Task instructions
Filter the listing below down to the lines with the word "también" and copy those.

Records provided
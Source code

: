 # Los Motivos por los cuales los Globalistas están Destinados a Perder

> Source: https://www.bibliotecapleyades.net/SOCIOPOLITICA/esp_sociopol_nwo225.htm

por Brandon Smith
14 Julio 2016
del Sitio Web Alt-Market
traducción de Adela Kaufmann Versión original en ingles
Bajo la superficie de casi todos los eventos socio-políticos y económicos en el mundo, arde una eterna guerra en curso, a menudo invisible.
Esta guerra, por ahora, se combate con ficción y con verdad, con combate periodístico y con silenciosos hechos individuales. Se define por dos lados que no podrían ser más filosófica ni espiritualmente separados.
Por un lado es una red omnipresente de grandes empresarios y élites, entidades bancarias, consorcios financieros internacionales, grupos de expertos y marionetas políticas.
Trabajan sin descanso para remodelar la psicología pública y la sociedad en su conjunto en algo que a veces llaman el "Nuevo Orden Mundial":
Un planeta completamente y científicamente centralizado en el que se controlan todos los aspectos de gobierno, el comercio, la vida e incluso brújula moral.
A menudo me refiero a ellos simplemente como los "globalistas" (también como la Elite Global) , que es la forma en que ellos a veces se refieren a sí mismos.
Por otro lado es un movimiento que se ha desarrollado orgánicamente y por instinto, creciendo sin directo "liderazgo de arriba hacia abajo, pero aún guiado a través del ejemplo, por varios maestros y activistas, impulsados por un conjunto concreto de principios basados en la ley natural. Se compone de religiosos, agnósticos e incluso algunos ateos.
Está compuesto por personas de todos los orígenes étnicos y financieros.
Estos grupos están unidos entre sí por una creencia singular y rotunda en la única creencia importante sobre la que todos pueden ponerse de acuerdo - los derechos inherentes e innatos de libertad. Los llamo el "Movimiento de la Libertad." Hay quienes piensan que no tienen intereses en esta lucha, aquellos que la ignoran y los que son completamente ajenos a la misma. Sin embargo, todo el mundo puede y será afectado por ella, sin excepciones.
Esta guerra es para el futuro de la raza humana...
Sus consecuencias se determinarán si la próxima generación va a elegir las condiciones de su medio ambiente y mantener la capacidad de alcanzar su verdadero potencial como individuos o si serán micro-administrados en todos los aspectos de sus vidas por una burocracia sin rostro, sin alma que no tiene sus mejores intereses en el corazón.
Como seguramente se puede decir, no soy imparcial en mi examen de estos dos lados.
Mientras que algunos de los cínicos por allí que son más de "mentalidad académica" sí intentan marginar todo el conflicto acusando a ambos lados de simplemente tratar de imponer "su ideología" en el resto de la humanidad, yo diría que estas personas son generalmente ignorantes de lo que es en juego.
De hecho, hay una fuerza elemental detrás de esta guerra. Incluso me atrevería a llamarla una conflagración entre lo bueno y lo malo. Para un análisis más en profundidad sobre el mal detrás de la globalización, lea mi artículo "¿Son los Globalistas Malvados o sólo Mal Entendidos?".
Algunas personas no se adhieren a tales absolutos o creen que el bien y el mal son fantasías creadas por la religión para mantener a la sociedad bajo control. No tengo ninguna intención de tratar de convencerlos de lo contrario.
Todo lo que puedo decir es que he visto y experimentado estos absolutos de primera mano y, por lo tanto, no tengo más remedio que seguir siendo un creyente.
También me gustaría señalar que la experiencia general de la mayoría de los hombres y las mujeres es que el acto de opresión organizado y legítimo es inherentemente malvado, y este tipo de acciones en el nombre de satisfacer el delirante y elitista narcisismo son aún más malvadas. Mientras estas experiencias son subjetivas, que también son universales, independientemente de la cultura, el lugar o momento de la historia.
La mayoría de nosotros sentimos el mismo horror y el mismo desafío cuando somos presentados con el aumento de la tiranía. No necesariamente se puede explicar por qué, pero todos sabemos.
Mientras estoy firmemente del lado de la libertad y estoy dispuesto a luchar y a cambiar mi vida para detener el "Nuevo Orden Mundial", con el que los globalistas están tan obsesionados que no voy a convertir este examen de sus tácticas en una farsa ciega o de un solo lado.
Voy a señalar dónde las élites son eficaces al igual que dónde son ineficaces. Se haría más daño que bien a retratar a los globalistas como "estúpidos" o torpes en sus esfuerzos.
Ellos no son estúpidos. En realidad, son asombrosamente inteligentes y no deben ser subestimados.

The completed task
A menudo me refiero a ellos simplemente como los "globalistas" (también como la Elite Global) , que es la forma en que ellos a veces se refieren a sí mismos.
También me gustaría señalar que la experiencia general de la mayoría de los hombres y las mujeres es que el acto de opresión organizado y legítimo es inherentemente malvado, y este tipo de acciones en el nombre de satisfacer el delirante y elitista narcisismo son aún más malvadas. Mientras estas experiencias son subjetivas, que también son universales, independientemente de la cultura, el lugar o momento de la historia.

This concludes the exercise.